Take every line containing "といった" out of the records.

(Excerpts from a dataset)
=== Begin Enclosure ===

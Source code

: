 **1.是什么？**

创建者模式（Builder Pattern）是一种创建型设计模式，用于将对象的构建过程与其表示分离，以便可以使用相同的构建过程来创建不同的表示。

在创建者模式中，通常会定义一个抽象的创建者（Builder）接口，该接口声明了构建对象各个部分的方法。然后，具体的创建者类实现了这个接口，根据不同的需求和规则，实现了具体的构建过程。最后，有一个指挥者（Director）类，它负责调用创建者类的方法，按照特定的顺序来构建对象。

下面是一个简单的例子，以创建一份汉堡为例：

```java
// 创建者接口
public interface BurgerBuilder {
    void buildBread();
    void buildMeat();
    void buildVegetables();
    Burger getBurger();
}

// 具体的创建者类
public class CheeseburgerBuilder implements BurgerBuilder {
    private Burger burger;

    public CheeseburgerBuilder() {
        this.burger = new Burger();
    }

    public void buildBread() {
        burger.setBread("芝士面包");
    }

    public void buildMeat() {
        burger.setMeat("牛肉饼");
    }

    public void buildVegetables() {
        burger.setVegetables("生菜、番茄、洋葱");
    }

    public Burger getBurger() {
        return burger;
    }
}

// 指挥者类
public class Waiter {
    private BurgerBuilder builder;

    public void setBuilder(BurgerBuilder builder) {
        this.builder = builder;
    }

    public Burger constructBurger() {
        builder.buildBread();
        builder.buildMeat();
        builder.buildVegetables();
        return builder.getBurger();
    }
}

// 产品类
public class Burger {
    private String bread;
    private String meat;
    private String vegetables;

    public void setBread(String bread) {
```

=== End Enclosure ===
=== Begin Enclosure ===

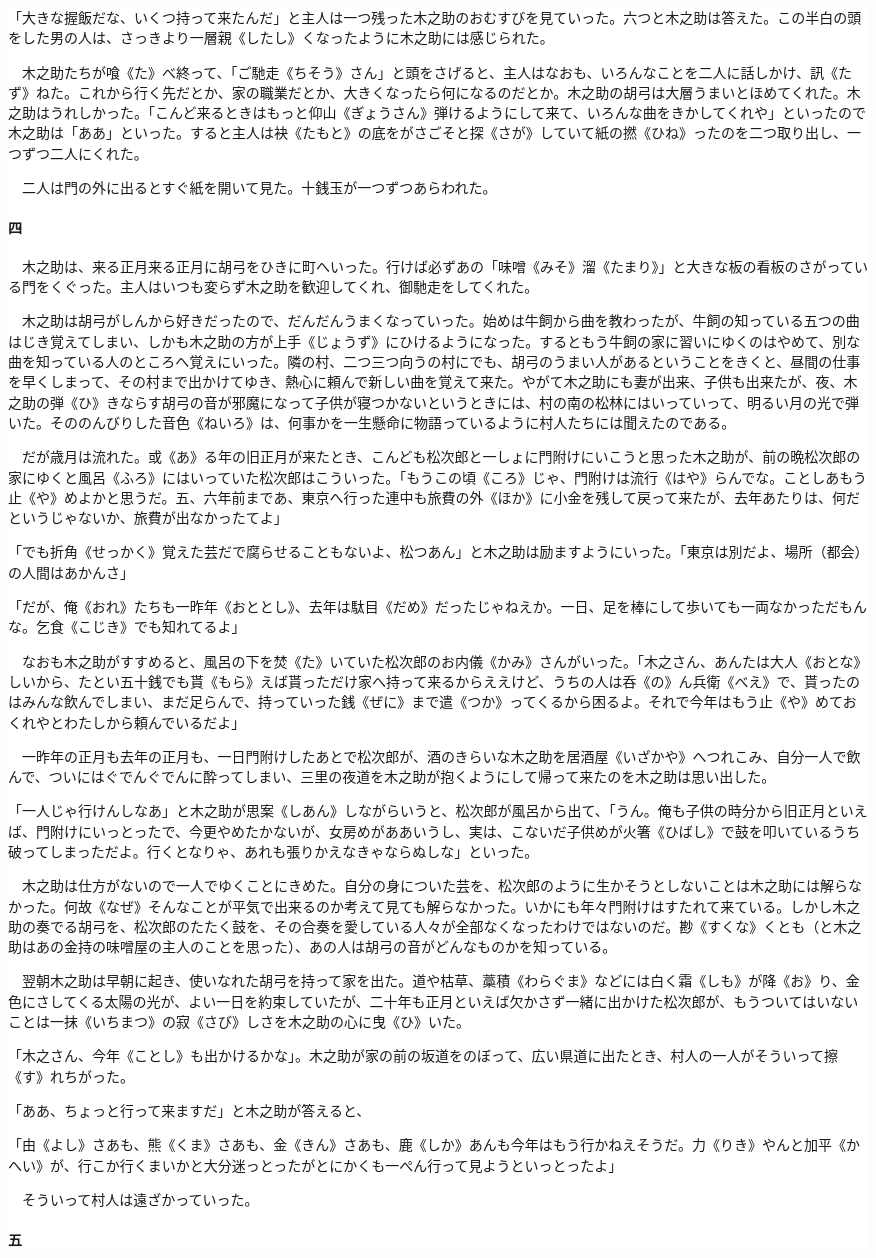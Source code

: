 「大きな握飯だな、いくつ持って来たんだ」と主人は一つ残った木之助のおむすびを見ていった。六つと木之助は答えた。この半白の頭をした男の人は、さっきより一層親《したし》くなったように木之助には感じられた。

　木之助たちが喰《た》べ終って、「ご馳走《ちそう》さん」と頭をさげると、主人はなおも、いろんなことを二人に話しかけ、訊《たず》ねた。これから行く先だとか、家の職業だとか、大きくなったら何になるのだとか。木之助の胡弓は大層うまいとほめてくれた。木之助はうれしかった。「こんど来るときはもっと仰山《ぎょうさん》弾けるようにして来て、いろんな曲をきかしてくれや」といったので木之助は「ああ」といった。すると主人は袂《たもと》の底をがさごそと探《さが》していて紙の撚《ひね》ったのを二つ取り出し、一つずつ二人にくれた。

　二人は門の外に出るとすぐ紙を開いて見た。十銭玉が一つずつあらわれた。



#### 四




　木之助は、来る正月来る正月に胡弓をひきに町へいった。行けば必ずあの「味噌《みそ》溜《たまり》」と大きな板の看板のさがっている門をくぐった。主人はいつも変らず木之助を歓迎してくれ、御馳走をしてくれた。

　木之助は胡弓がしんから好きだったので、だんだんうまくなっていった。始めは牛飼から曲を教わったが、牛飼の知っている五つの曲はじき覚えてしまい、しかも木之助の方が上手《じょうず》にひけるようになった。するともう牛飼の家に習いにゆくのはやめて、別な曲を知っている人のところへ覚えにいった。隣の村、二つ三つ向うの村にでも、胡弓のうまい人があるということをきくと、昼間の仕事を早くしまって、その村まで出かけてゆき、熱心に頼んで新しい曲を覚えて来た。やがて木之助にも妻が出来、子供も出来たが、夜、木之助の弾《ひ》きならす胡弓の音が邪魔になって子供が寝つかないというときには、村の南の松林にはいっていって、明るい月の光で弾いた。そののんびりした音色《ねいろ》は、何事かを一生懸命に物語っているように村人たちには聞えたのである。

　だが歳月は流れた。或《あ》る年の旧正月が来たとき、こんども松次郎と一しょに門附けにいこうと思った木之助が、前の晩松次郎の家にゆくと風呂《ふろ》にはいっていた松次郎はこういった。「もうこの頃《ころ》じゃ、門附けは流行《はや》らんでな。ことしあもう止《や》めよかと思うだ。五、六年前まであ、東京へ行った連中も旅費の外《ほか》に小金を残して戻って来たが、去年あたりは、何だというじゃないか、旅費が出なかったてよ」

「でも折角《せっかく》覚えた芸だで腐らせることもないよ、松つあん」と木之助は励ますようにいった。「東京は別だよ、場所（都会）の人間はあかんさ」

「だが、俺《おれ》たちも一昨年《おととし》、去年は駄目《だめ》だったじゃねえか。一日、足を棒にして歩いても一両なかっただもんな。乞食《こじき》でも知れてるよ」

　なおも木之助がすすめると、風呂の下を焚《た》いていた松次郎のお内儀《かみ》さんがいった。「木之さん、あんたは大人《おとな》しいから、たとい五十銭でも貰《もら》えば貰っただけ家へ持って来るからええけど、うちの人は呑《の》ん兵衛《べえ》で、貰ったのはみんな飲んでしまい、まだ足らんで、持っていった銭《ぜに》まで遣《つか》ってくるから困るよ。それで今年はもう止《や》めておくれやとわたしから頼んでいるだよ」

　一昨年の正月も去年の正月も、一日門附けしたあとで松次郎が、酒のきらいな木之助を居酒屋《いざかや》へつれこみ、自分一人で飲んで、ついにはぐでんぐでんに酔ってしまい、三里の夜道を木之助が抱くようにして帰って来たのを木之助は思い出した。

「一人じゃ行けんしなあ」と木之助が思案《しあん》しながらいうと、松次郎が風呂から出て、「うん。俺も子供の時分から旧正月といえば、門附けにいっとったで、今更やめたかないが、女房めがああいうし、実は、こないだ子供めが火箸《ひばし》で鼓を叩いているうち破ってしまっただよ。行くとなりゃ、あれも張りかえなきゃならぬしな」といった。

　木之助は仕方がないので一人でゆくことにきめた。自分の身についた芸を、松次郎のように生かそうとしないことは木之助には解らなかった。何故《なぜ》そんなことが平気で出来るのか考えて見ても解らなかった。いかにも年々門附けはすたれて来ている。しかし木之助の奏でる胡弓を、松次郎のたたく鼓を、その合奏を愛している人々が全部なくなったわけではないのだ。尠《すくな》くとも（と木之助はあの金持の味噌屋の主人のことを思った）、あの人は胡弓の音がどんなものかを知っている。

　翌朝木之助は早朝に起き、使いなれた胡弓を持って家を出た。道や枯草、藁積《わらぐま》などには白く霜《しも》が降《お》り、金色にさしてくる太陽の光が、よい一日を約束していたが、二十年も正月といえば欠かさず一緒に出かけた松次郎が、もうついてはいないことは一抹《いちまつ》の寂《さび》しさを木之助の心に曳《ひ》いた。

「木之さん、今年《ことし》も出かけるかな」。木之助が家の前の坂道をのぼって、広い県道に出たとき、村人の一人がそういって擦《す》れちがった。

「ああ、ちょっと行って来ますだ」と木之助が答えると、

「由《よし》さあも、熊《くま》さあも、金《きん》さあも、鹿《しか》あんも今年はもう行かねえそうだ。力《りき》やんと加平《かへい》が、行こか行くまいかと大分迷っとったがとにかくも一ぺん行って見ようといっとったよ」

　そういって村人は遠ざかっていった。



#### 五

=== End Enclosure ===

**Task solution**
　木之助たちが喰《た》べ終って、「ご馳走《ちそう》さん」と頭をさげると、主人はなおも、いろんなことを二人に話しかけ、訊《たず》ねた。これから行く先だとか、家の職業だとか、大きくなったら何になるのだとか。木之助の胡弓は大層うまいとほめてくれた。木之助はうれしかった。「こんど来るときはもっと仰山《ぎょうさん》弾けるようにして来て、いろんな曲をきかしてくれや」といったので木之助は「ああ」といった。すると主人は袂《たもと》の底をがさごそと探《さが》していて紙の撚《ひね》ったのを二つ取り出し、一つずつ二人にくれた。
「一人じゃ行けんしなあ」と木之助が思案《しあん》しながらいうと、松次郎が風呂から出て、「うん。俺も子供の時分から旧正月といえば、門附けにいっとったで、今更やめたかないが、女房めがああいうし、実は、こないだ子供めが火箸《ひばし》で鼓を叩いているうち破ってしまっただよ。行くとなりゃ、あれも張りかえなきゃならぬしな」といった。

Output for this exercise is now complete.